British enterprise publishing house

Oak Tree Fine Press is an online and in-store enterprise publishing house set up with the support of Nobel Laureate J. M. Coetzee. It publishes limited edition hand-bound signed books pairing leading writers and artists to publish works of modern literary fiction.

Oak Tree Press was founded in 2006 and is based in Hertfordshire, UK. It is primarily run on a volunteer-basis.
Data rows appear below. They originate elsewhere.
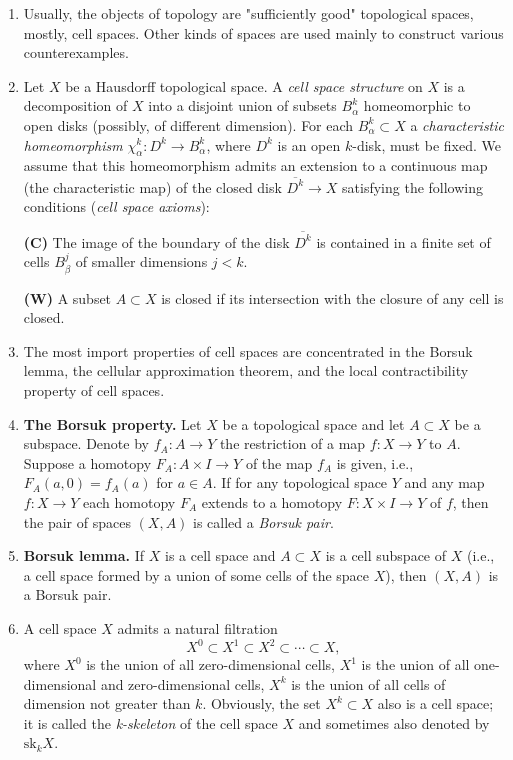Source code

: \documentclass{article}
\newcommand{\sk}[2]{\text{sk}_{#1}#2}
\begin{document}
\begin{enumerate}
\item Usually, the objects of topology are "sufficiently good"
  topological spaces, mostly, cell spaces. Other kinds of spaces are
  used mainly to construct various counterexamples.

\item Let $X$ be a Hausdorff topological space. A \textit{cell space
    structure} on $X$ is a decomposition of $X$ into a disjoint union
  of subsets $B_\alpha^k$ homeomorphic to open disks (possibly, of
  different dimension). For each $B_\alpha^k \subset X$ a
  \textit{characteristic homeomorphism} $\chi_\alpha^k : D^k \to
  B_\alpha^k$, where $D^k$ is an open $k$-disk, must be fixed. We
  assume that this homeomorphism admits an extension to a continuous
  map (the characteristic map) of the closed disk $\overline{D^k} \to X$
  satisfying the following conditions (\textit{cell space axioms}):

\textbf{(C)} The image of the boundary of the disk $\overline{D^k}$ is
contained in a finite set of cells $B_\beta^j$ of smaller dimensions
$j < k$.

\textbf{(W)} A subset $A \subset X$ is closed if its intersection with
the closure of any cell is closed.

\item The most import properties of cell spaces are concentrated in
  the Borsuk lemma, the cellular approximation theorem, and the local
  contractibility property of cell spaces.

\item \textbf{The Borsuk property.} Let $X$ be a topological space and
  let $A \subset X$ be a subspace. Denote by $f_A : A \to Y$ the
  restriction of a map $f : X \to Y$ to $A$. Suppose a homotopy $F_A :
  A \times I \to Y$ of the map $f_A$ is given, i.e., $F_A(a,0) =
  f_A(a)$ for $a \in A$. If for any topological space $Y$ and any map
  $f : X \to Y$ each homotopy $F_A$ extends to a homotopy $F : X
  \times I \to Y$ of $f$, then the pair of spaces $(X,A)$ is called a
  \textit{Borsuk pair}.

\item \textbf{Borsuk lemma.} If $X$ is a cell space and $A \subset X$
  is a cell subspace of $X$ (i.e., a cell space formed by a union of
  some cells of the space $X$), then $(X,A)$ is a Borsuk pair.

\item A cell space $X$ admits a natural filtration
\[
X^0 \subset X^1 \subset X^2 \subset \cdots \subset X,
\]
where $X^0$ is the union of all zero-dimensional cells, $X^1$ is the
union of all one-dimensional and zero-dimensional cells, $X^k$ is the
union of all cells of dimension not greater than $k$. Obviously, the
set $X^k \subset X$ also is a cell space; it is called the
\textit{k-skeleton} of the cell space $X$ and sometimes also denoted
by $\sk{k}{X}$.


\end{enumerate}
\end{document}
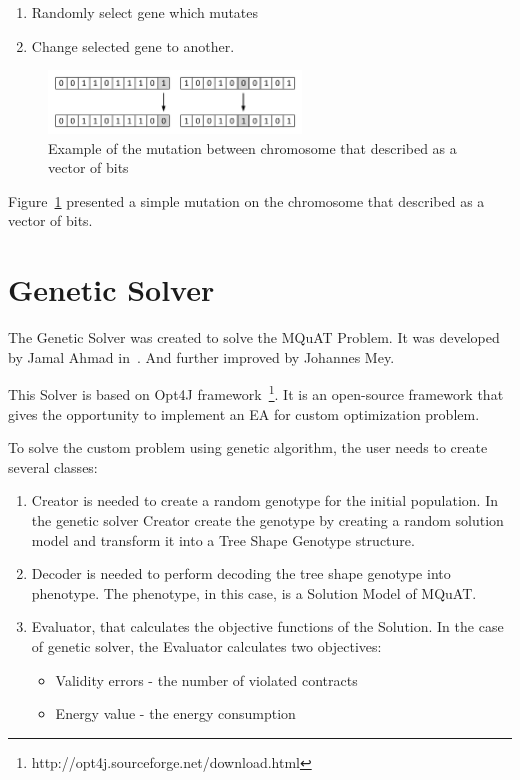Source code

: \begin{enumerate}
	\item Randomly select gene which mutates
	\item Change selected gene to another.
\end{enumerate}

\begin{figure}
	\centering
	\includegraphics[width=0.6\textwidth]{images/mutationVector.pdf}
	\caption[Example of the mutation]{Example of the mutation between chromosome that described as a vector of bits}
	\label{fig:MutationVector}
\end{figure}

Figure~\ref{fig:MutationVector} presented a simple mutation on the chromosome that described as a vector of bits.




\section{Genetic Solver}\label{sec:GeneticSolver}
The Genetic Solver was created to solve the MQuAT Problem. It was developed by Jamal Ahmad in~\cite{ahmad18}. And further improved by Johannes Mey.

This Solver is based on Opt4J framework~\footnote{http://opt4j.sourceforge.net/download.html}. It is an open-source framework that gives the opportunity to implement an EA for custom optimization problem.

To solve the custom problem using genetic algorithm, the user needs to create several classes:

\begin{enumerate}
	\item Creator is needed to create a random genotype for the initial population.
	In the genetic solver Creator create the genotype by creating a random solution model and transform it into a Tree Shape Genotype structure.
	\item Decoder is needed to perform decoding the tree shape genotype into phenotype. The phenotype, in this case, is a Solution Model of MQuAT.
	\item Evaluator, that calculates the objective functions of the Solution. In the case of genetic solver, the Evaluator calculates two objectives: 
	
	\begin{itemize}
		\item Validity errors - the number of violated contracts
		\item Energy value - the energy consumption
	\end{itemize}
	
\end{enumerate}

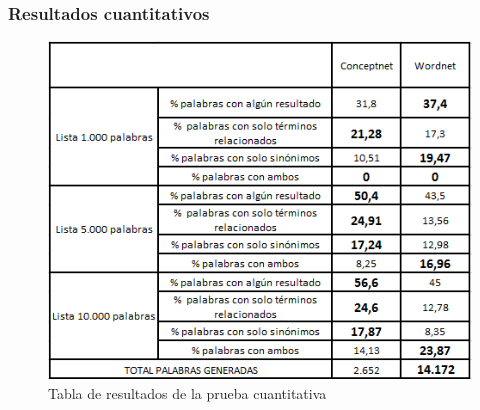 \subsubsection{Resultados cuantitativos}
\label{cap:subsec:pruebaCuantitativa}
\begin{figure}[!h]
	\includegraphics[width=.8\textwidth]{Imagenes/Bitmap/Capitulo4/tabla_cuantitativa}
	\centering
	\caption{Tabla de resultados de la prueba cuantitativa}
	\label{fig:tabla_cuantitativa}
\end{figure}

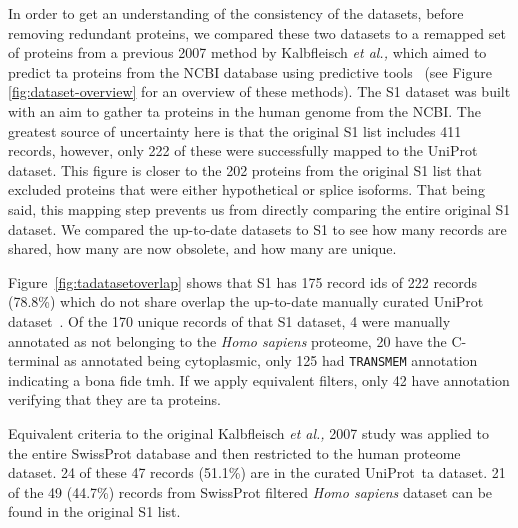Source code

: In order to get an understanding of the consistency of the datasets, before removing redundant proteins, we compared these two datasets to a remapped set of proteins from a previous 2007 method by Kalbfleisch \textit{et al.,} which aimed to predict \gls{ta} proteins from the NCBI database using predictive tools~\cite{Kalbfleisch2007} (see Figure \ref{fig:dataset-overview} for an overview of these methods).
The S1 dataset was built with an aim to gather \gls{ta} proteins in the human genome from the NCBI.
The greatest source of uncertainty here is that the original S1 list includes 411 records, however, only 222 of these were successfully mapped to the UniProt dataset.
This figure is closer to the 202 proteins from the original S1 list that excluded proteins that were either hypothetical or splice isoforms.
That being said, this mapping step prevents us from directly comparing the entire original S1 dataset.
We compared the up-to-date datasets to S1 to see how many records are shared, how many are now obsolete, and how many are unique.

Figure~\ref{fig:tadatasetoverlap} shows that S1 has 175 record ids of 222 records (78.8\%) which do not share overlap the up-to-date manually curated UniProt dataset~\cite{TheUniProtConsortium2014}.
Of the 170 unique records of that S1 dataset, 4 were manually annotated as not belonging to the \textit{Homo sapiens} proteome, 20 have the C\--terminal as annotated being cytoplasmic, only 125 had \texttt{TRANSMEM} annotation indicating a bona fide \gls{tmh}.
If we apply equivalent filters, only 42 have annotation verifying that they are \gls{ta} proteins.

Equivalent criteria to the original Kalbfleisch \textit{et al.,} 2007 \cite{Kalbfleisch2007} study was applied to the entire SwissProt database and then restricted to the human proteome dataset.
24 of these 47 records (51.1\%) are in the curated UniProt~\gls{ta}  dataset.
21 of the 49 (44.7\%) records from SwissProt filtered \textit{Homo sapiens} dataset can be found in the original S1 list.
== Series published by Oak Tree Press ==

===The First Chapter Series (Booker Prize)===
This series is a collaboration between Booker Prize-winning writers and high-profile artists to raise money for organizations offering care and support to AIDS orphans and victims in Africa. Each volume features the opening chapters of a Booker Prize-winning novel, accompanied by original artwork inspired by the novel. Contributors include J. M. Coetzee, Stanley Middleton, Nadine Gordimer, Barry Unsworth, Margaret Atwood, A. S. Byatt, Alan Hollinghurst, Salman Rushdie, Yoko Ono, Gilbert & George, Thomas Keneally, Antony Gormley, Cyril Coetzee, Ezekiel Mabote, Colbert Mashile, and Jo Ractliffe.

===Nobel Lectures===
These volumes contain the full text of the lecture presented by Noble Laureates to the Swedish Academy after their Nobel Prize in Literature acceptance. The lectures of Doris Lessing, Günter Grass, and Toni Morrison have so far been produced.

===Modern Classics===
Contributors to this series include John le Carré and Philip Pullman.

===Open Book===
Open Book is a series presenting books as art. First in the series is the reproduction of Beloved by Toni Morrison.

===J. M. Coetzee Series===
Features signed extracts from the novels of J. M. Coetzee.

==Philanthropy==
All proceeds from the sales of books by Oak Tree Fine Press are targeted at organizations which offer support to the child victims of the African HIV/AIDS crisis.